--- Instructions to follow ---
A line below contains "Constructor from rotation", and a later one contains "Constructor from 2-\/vector.". Repeat both, with every line between them, exactly.

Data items
========================================================================

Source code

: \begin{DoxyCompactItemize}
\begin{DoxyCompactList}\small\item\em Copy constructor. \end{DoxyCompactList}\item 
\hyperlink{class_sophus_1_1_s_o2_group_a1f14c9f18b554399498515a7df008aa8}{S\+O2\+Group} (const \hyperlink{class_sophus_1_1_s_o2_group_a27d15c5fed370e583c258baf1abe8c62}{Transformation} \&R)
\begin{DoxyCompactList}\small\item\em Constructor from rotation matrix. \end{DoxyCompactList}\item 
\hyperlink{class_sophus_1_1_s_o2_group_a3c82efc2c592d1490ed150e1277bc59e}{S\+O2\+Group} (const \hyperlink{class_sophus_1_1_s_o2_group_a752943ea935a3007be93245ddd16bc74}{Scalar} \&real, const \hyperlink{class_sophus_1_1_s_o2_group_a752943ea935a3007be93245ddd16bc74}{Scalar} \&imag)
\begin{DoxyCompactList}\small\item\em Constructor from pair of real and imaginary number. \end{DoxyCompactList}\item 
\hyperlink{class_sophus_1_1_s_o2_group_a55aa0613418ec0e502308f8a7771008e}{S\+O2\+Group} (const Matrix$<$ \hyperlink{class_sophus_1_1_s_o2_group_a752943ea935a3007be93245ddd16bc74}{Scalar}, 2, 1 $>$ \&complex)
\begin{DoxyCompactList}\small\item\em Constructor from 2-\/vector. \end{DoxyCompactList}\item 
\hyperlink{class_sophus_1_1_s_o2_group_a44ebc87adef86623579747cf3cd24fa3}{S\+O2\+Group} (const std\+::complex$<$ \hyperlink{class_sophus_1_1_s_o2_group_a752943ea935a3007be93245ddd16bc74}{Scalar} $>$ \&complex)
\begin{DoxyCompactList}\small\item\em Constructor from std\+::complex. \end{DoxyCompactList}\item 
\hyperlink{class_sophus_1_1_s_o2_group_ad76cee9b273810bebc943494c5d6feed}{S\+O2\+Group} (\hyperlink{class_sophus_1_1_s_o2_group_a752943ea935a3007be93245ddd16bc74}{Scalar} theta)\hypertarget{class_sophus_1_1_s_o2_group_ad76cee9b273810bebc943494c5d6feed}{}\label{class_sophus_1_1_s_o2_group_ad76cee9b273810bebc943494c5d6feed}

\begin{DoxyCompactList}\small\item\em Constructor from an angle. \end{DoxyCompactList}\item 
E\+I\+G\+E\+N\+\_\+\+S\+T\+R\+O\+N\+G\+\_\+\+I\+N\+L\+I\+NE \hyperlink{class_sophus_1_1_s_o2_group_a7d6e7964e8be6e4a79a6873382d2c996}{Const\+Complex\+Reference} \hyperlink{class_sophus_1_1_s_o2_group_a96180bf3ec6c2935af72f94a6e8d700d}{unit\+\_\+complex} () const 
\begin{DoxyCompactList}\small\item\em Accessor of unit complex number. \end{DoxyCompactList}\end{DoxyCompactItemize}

========================================================================

--- Reply ---
\begin{DoxyCompactList}\small\item\em Constructor from rotation matrix. \end{DoxyCompactList}\item 
\hyperlink{class_sophus_1_1_s_o2_group_a3c82efc2c592d1490ed150e1277bc59e}{S\+O2\+Group} (const \hyperlink{class_sophus_1_1_s_o2_group_a752943ea935a3007be93245ddd16bc74}{Scalar} \&real, const \hyperlink{class_sophus_1_1_s_o2_group_a752943ea935a3007be93245ddd16bc74}{Scalar} \&imag)
\begin{DoxyCompactList}\small\item\em Constructor from pair of real and imaginary number. \end{DoxyCompactList}\item 
\hyperlink{class_sophus_1_1_s_o2_group_a55aa0613418ec0e502308f8a7771008e}{S\+O2\+Group} (const Matrix$<$ \hyperlink{class_sophus_1_1_s_o2_group_a752943ea935a3007be93245ddd16bc74}{Scalar}, 2, 1 $>$ \&complex)
\begin{DoxyCompactList}\small\item\em Constructor from 2-\/vector. \end{DoxyCompactList}\item 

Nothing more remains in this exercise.